Record extracts
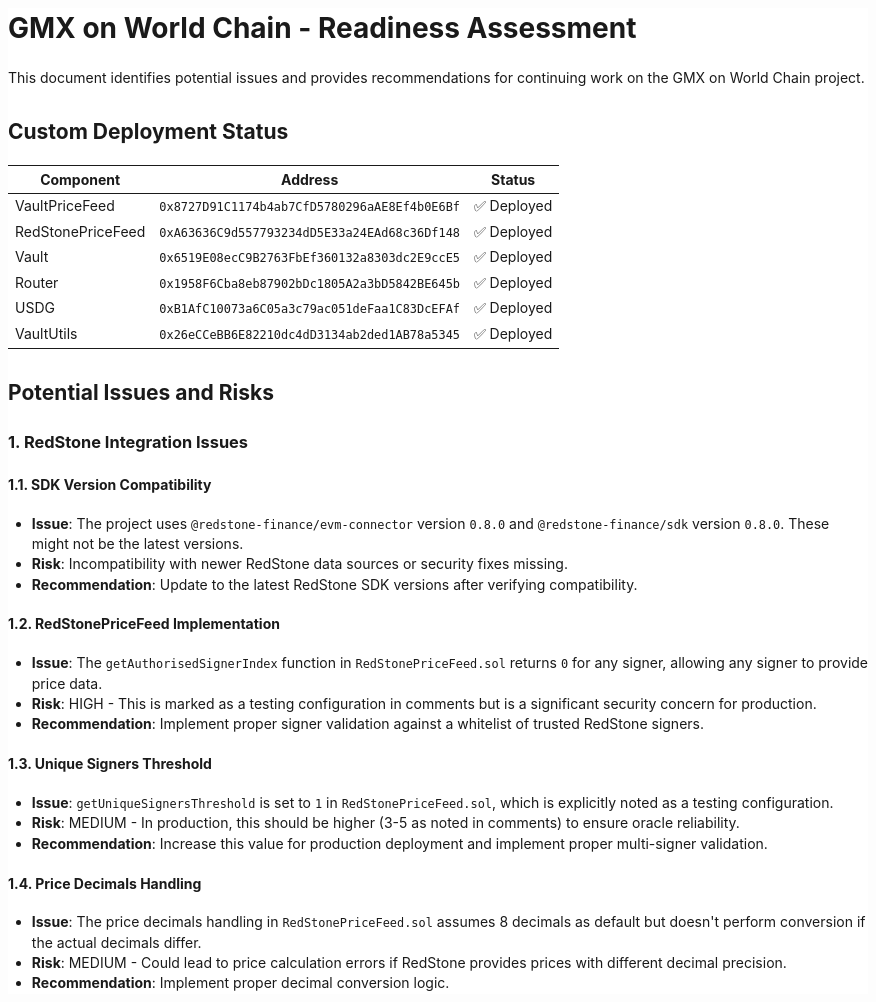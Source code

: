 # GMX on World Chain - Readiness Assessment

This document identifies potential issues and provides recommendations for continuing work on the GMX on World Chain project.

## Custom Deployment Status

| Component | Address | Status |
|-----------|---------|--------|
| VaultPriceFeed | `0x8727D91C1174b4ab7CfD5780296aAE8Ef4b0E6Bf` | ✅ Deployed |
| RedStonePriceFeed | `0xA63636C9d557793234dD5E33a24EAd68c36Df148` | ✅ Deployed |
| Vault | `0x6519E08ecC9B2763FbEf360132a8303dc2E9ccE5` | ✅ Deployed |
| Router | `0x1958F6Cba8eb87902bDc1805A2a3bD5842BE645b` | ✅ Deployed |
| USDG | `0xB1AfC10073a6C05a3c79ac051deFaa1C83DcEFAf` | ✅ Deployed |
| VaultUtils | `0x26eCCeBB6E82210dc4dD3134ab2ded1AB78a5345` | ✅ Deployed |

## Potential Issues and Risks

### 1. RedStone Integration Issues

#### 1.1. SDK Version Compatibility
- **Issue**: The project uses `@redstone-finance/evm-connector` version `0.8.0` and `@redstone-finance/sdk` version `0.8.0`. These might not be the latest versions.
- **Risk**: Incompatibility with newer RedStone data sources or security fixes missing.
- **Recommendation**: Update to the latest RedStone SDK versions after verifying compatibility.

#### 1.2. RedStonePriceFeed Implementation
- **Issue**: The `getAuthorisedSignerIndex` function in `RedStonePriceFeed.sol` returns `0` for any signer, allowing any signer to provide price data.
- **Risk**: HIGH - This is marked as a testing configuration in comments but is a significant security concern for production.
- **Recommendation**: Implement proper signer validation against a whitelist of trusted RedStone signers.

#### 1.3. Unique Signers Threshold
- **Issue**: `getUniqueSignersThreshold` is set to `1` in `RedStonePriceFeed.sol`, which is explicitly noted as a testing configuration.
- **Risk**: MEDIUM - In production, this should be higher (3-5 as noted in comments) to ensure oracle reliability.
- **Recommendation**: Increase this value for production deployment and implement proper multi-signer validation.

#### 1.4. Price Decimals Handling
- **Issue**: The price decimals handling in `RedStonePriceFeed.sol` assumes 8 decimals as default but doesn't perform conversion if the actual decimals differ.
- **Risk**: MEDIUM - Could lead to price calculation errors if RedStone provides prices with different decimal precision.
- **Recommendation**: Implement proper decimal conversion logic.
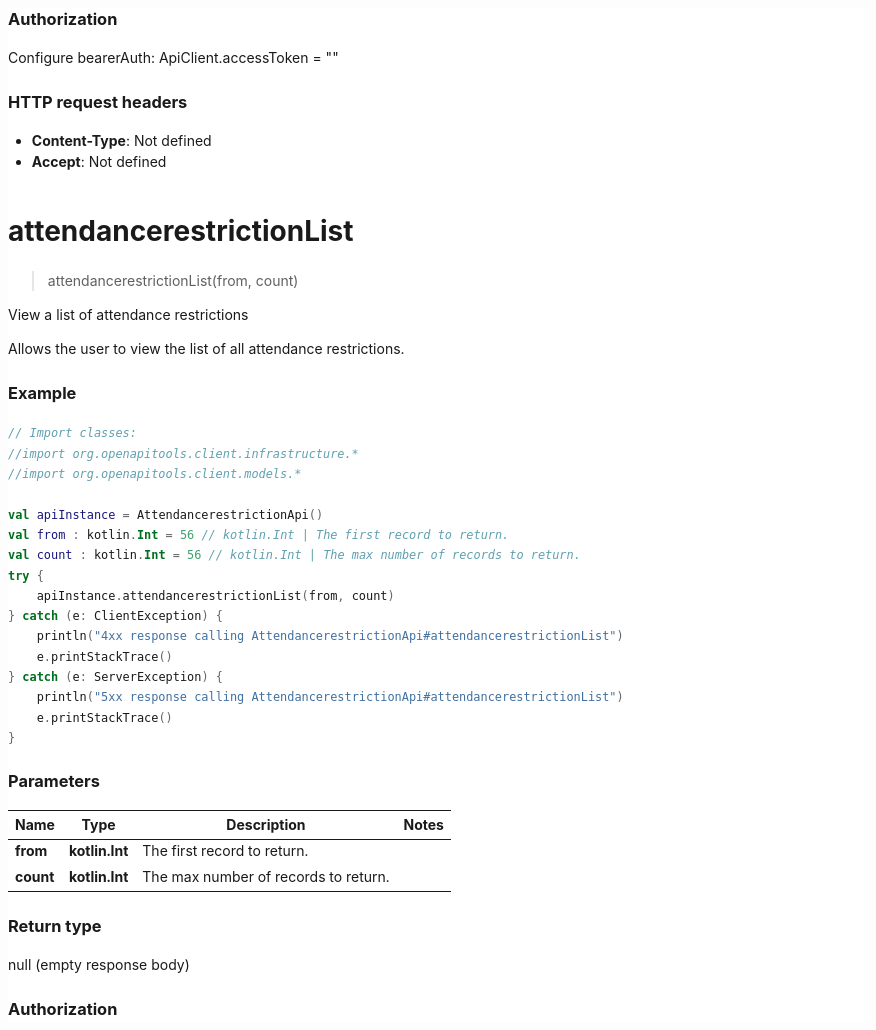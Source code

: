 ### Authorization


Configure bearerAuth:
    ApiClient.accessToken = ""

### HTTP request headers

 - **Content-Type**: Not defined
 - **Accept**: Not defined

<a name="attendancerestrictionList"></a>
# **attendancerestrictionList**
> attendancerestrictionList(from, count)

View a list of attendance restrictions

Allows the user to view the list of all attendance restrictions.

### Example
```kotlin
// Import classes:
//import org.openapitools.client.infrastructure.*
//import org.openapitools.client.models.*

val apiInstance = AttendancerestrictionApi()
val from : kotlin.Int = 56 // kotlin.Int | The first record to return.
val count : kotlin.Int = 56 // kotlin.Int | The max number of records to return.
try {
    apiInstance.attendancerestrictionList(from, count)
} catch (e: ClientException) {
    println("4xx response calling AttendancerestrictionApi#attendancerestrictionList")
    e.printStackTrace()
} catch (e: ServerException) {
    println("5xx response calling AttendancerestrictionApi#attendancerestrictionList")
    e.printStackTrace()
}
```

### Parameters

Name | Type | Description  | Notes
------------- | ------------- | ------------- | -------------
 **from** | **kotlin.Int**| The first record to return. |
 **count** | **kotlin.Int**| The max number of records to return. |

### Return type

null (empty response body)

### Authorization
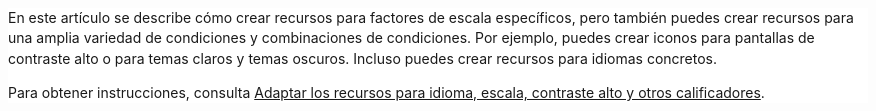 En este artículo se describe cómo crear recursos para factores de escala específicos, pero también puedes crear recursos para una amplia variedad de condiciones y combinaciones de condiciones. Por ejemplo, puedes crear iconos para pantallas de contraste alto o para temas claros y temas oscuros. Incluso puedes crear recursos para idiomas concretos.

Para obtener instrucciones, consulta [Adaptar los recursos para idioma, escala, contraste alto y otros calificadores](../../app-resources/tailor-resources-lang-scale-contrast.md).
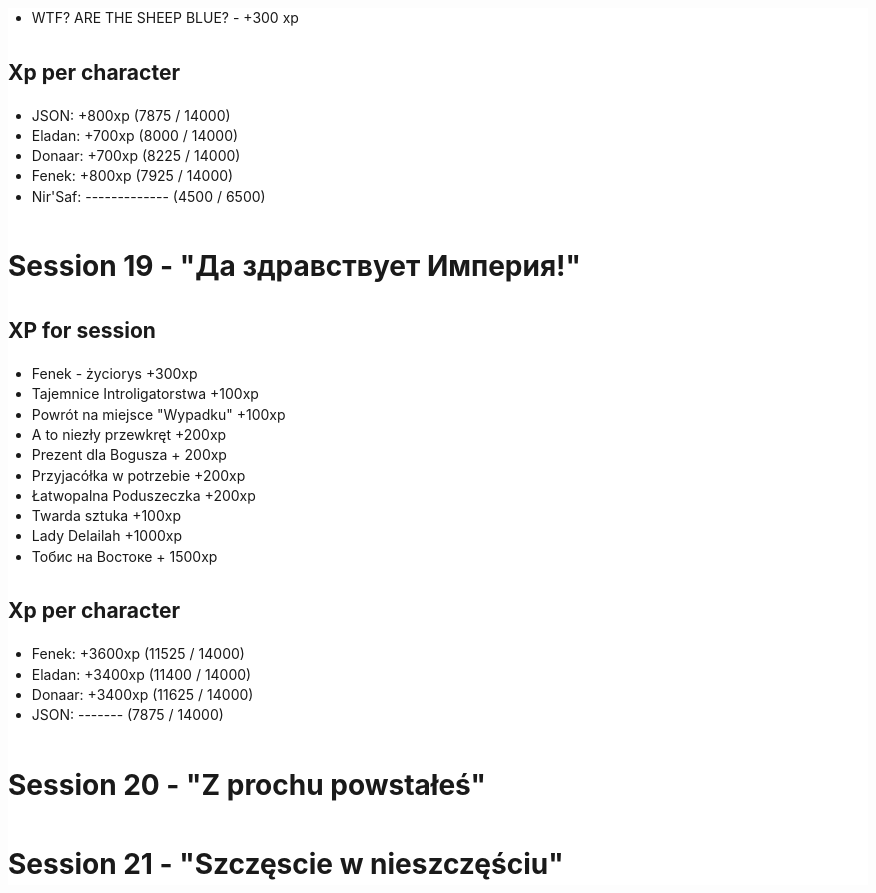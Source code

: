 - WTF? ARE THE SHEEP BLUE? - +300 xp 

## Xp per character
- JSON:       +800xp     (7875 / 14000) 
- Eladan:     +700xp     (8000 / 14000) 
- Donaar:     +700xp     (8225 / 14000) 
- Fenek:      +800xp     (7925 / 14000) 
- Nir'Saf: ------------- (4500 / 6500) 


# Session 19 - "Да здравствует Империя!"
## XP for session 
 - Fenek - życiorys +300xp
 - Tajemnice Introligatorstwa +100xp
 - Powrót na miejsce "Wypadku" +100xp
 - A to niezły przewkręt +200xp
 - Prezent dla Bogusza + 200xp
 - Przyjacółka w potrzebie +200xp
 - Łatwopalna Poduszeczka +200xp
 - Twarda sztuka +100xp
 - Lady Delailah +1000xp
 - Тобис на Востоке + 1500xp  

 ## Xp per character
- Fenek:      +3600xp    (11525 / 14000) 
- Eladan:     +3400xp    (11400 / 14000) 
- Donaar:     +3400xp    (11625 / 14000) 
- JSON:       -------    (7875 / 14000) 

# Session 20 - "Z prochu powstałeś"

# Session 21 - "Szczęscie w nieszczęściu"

--

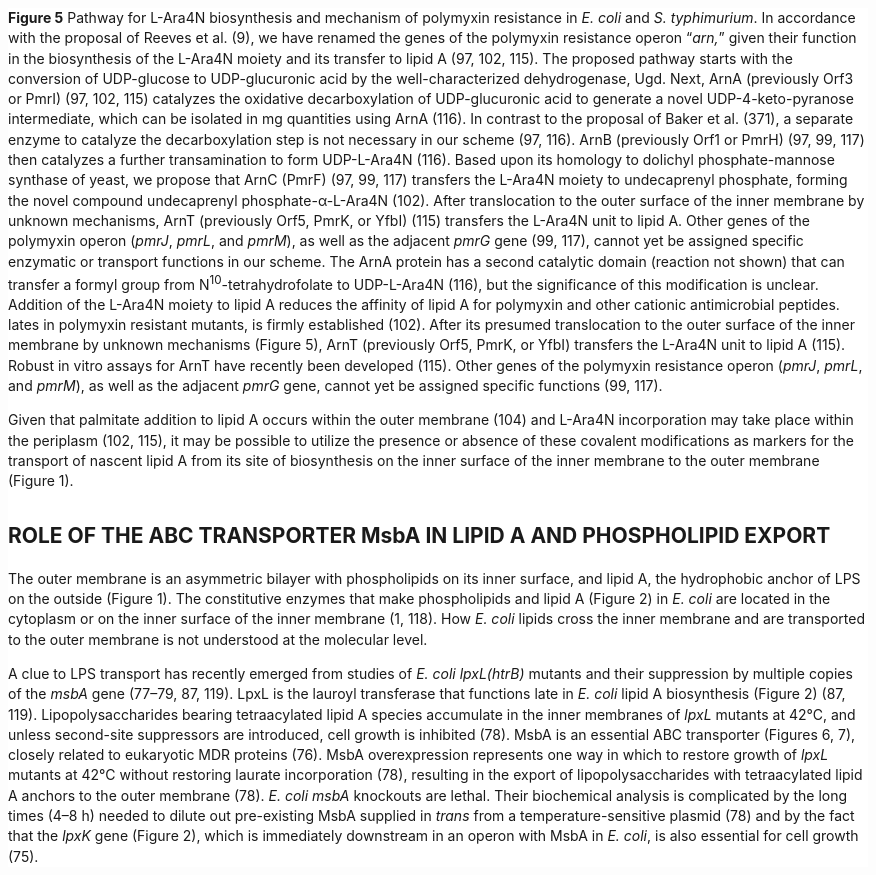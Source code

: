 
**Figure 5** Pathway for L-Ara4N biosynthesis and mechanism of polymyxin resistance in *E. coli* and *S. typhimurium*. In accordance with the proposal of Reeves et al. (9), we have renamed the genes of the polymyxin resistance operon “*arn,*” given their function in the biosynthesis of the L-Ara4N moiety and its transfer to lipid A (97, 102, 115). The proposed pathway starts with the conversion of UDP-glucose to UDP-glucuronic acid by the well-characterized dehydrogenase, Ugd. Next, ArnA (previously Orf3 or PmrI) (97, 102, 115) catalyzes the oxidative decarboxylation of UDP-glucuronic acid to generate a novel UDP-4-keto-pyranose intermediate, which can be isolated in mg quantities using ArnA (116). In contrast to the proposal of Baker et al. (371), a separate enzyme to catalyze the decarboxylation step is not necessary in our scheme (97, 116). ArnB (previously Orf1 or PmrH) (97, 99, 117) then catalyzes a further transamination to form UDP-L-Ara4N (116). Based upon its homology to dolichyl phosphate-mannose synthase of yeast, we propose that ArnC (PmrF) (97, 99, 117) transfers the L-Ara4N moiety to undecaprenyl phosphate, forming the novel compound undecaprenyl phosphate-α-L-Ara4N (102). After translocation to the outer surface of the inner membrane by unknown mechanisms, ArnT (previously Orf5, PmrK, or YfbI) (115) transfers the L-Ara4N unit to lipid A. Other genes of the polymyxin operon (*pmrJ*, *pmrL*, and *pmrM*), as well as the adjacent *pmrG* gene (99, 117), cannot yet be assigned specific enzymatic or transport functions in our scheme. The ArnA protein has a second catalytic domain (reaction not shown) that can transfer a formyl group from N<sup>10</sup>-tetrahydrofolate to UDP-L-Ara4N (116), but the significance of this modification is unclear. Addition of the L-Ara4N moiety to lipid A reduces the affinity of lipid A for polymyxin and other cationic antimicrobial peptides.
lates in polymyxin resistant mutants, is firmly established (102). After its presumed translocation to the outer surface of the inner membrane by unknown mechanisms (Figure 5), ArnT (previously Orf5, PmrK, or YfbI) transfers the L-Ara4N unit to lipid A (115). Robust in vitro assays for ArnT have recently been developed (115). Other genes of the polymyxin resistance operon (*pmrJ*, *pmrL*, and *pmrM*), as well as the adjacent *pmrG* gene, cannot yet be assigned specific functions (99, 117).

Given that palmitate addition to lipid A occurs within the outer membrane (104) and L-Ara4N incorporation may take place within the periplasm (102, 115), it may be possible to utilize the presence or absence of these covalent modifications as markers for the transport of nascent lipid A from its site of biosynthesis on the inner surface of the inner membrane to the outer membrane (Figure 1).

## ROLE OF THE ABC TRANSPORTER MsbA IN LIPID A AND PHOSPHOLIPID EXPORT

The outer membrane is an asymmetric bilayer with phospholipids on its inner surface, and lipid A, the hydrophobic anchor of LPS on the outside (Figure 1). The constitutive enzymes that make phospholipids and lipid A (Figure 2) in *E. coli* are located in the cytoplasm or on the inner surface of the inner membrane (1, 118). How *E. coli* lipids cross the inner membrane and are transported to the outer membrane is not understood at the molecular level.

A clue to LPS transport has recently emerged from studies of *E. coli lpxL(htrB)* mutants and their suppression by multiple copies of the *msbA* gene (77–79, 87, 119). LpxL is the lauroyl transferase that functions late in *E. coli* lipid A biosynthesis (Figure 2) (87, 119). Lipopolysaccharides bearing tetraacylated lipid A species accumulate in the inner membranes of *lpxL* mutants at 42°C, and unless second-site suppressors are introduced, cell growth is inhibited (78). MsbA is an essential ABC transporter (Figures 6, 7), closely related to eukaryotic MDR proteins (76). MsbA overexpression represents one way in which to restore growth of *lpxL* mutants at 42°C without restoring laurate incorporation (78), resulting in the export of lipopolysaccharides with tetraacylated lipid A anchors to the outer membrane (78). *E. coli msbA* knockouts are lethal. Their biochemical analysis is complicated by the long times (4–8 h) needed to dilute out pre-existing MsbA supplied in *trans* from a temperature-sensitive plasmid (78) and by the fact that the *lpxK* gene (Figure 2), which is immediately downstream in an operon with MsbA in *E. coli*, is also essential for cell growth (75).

Task goal
All lines of the entries containing the string "World" must be shown in full.

Task result
: # GMX on World Chain - Readiness Assessment
This document identifies potential issues and provides recommendations for continuing work on the GMX on World Chain project.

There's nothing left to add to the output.